The Wichita troika of Antoine Carr, Cliff Levingston, and Randy Smithson combined for 50 points as the sixth-seeded Shockers squeaked by the seventh-seeded Jayhawks in New Orleans. Wichita's bid for a Final Four berth was shot down by LSU in the Regional Final.

7. The Battle of North Carolina
1969 East Regional Final: North Carolina 87, Davidson 85.

Lefty Driesell's Southern Conference Champion Wildcats were thinking upset- until North Carolina's Charlie Scott knocked in a twenty-footer with two seconds left to break an 85-85 tie and send the Tarheels to Louisville's Freedom Hall for the Final Four, where they were promptly drilled by Purdue. This was the second consecutive East Final meeting between UNC and Davidson- in 1968, the Tarheels had edged the Wildcats 70-66.

6. The Battle of DC
1980 East Regional Semifinal: Georgetown 74, Maryland 68

Played in nearby Philadelphia, this was a battle of contrasts- Lefty Driesell's lordly Terps of the old-money ACC, against John Thompson's upstart Hoyas of the brand-new Big East. Sleepy Floyd led the way for Georgetown, scoring 18 points as his Hoyas withstood a big game from Maryland's Buck Williams, who had 18 of his own on 8-of-10 shooting with 15 rebounds. Georgetown went on to the Regional Final and blew a 14-point second half lead, losing to Iowa 81-80.

5. The Battle of Oklahoma
1994 Midwest Regional Second Round: Tulsa 82, Oklahoma State 80

Playing in Oklahoma City, the 12th-seeded Golden Hurricane roared back in the second half to stun the Bryant "Big Country" Reeves and the fourth-seeded Cowboys, who thought they'd had it made when their underrated in-state neighbor knocked off UCLA in the opening round. Over the next decade Tulsa would become alternately the bane and the darling of the brackets, and the coaching job would become a revolving door for the next guy who needed a boost up into the big time.

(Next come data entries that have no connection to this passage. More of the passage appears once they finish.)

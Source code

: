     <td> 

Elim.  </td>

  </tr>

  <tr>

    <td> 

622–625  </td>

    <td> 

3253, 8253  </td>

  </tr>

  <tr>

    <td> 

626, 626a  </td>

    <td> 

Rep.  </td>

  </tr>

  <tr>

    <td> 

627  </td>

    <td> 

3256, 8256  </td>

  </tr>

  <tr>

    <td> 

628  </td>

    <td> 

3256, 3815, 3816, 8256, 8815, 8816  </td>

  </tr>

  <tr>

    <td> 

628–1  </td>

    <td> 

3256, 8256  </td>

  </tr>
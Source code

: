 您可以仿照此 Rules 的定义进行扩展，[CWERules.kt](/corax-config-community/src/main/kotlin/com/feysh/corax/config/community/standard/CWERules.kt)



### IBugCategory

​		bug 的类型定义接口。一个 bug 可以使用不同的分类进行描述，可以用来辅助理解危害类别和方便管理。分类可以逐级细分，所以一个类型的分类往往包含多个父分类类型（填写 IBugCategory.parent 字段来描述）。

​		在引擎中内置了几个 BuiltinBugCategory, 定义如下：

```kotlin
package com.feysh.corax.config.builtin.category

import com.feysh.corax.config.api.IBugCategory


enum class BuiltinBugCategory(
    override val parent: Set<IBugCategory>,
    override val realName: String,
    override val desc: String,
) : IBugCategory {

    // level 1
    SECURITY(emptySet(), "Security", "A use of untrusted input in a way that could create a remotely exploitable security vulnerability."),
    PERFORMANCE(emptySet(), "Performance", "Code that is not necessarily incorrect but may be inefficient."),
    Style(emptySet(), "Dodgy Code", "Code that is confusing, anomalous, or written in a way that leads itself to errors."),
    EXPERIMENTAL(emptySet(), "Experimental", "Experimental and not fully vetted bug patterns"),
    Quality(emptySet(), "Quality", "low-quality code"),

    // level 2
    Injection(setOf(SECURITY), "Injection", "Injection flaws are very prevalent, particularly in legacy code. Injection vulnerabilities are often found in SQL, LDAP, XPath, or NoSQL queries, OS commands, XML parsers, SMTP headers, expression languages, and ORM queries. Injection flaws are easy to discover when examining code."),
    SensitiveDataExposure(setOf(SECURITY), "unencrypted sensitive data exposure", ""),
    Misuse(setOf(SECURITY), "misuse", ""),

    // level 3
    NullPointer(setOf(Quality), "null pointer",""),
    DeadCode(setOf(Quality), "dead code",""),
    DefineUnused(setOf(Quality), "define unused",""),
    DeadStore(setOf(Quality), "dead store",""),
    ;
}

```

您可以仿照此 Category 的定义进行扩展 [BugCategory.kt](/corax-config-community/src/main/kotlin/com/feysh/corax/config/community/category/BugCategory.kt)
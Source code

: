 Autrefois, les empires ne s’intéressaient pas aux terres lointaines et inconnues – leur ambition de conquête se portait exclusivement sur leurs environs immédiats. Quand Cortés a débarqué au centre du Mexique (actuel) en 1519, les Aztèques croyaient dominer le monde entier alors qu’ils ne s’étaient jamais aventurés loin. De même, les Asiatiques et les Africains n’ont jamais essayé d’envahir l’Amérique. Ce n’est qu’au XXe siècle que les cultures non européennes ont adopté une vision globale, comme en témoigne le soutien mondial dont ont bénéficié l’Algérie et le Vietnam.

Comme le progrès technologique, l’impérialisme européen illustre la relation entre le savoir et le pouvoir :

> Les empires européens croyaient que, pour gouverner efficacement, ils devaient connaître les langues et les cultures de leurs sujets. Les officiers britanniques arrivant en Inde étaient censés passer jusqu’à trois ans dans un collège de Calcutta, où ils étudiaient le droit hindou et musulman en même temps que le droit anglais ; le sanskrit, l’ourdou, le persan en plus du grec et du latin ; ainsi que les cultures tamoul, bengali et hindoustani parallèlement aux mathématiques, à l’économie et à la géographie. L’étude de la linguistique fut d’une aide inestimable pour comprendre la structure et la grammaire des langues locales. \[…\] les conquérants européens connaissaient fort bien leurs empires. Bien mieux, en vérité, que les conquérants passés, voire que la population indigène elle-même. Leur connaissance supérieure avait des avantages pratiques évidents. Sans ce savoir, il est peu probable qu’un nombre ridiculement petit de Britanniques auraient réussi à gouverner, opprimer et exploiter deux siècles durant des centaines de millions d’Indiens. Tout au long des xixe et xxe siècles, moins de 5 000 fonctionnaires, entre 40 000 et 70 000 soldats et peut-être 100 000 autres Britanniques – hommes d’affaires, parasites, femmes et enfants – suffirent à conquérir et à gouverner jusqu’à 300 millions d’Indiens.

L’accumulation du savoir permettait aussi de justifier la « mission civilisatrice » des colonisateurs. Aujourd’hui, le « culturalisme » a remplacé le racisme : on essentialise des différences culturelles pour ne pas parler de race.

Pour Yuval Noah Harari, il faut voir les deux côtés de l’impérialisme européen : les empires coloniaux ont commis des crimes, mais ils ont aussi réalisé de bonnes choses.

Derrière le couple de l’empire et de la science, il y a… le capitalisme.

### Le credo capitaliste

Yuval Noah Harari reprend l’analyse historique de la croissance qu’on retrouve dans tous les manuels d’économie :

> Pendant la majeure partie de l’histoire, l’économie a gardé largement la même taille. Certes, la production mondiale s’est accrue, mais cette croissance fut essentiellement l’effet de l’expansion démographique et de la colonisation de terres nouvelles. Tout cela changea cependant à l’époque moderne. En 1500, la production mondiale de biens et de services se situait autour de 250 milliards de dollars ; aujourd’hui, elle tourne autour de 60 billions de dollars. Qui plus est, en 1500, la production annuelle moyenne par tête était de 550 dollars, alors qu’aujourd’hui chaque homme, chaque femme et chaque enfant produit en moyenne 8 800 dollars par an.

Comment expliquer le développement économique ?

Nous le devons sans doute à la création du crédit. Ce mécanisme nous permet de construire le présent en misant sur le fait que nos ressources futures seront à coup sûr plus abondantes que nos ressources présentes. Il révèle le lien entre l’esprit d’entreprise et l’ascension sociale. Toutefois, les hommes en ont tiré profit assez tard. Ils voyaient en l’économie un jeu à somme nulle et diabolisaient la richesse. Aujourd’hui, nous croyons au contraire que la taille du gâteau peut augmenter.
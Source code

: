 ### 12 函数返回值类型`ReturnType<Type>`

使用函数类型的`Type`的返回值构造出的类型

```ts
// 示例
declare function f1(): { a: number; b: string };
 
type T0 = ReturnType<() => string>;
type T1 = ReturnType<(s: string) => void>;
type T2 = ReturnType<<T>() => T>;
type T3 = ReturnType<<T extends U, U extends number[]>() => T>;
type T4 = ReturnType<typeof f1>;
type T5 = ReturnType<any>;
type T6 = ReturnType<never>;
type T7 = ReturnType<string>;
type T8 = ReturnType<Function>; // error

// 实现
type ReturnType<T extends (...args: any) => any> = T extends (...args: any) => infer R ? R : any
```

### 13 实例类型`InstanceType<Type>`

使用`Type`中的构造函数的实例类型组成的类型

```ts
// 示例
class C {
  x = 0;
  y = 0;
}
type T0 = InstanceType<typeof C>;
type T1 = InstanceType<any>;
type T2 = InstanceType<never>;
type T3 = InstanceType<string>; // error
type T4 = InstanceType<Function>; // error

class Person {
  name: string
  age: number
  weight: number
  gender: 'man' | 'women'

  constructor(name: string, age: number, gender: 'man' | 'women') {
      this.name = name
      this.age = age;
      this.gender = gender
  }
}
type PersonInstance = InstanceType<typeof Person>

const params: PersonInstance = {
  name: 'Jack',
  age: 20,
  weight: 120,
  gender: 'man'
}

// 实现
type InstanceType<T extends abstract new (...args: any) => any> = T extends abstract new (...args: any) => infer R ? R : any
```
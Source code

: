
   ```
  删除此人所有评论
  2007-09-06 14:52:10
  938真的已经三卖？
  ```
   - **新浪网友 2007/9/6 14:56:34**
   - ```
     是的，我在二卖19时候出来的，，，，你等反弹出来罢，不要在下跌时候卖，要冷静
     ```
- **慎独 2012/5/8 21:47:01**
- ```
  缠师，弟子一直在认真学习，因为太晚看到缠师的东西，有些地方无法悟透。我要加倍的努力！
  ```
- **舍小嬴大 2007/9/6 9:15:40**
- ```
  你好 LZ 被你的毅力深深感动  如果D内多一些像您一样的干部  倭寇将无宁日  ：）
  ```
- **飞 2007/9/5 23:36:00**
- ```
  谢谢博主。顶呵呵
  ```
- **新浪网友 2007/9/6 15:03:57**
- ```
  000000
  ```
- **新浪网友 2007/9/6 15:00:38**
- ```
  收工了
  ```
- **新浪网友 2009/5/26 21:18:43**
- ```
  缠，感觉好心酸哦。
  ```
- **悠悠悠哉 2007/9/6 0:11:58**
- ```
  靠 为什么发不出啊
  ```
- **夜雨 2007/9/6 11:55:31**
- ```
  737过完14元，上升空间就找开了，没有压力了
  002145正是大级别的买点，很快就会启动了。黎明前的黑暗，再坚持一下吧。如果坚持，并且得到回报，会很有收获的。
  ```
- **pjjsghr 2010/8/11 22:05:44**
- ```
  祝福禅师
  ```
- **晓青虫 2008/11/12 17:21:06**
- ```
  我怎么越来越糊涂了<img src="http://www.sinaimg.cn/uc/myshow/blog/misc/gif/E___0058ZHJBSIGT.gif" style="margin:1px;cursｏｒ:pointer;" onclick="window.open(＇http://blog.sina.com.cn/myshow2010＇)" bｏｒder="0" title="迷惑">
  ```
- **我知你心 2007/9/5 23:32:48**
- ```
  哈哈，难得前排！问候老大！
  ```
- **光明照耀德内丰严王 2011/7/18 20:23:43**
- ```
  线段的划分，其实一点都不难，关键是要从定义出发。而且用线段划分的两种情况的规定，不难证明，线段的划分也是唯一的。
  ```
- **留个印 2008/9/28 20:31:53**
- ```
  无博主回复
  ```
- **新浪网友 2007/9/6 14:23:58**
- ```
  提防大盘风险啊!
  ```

4. The Battle of California
1971 West Regional Final: UCLA 57, Long Beach State 55

49er coach Jerry Tarkanian had a long-standing resentment of the John Wooden UCLA dynasty, a hostility borne from being hounded by NCAA investigators while the Bruins, with questionable practices of their own, weren't even glanced at. Tark had his best chance at the ultimate in one-upmanship in the '71 West Final in Salt Lake City, when he met a Bruin team surviving life between Alcindor and Walton. Long Beach held UCLA to 29% shooting and made 21 field goals to the Bruins' 18, but in crunch time, the whistles were as tough on Tark as the investigators. UCLA shot 32 free throws to Long Beach's 22, 49er star Ed Ratleff fouled out with five minutes left, and a Bruin parade to the line enabled them to escape. They went on to their fifth straight National Championship.

3. The Battle of Kentucky
1983 Mideast Regional Final: Louisville 80, Kentucky 68 (OT)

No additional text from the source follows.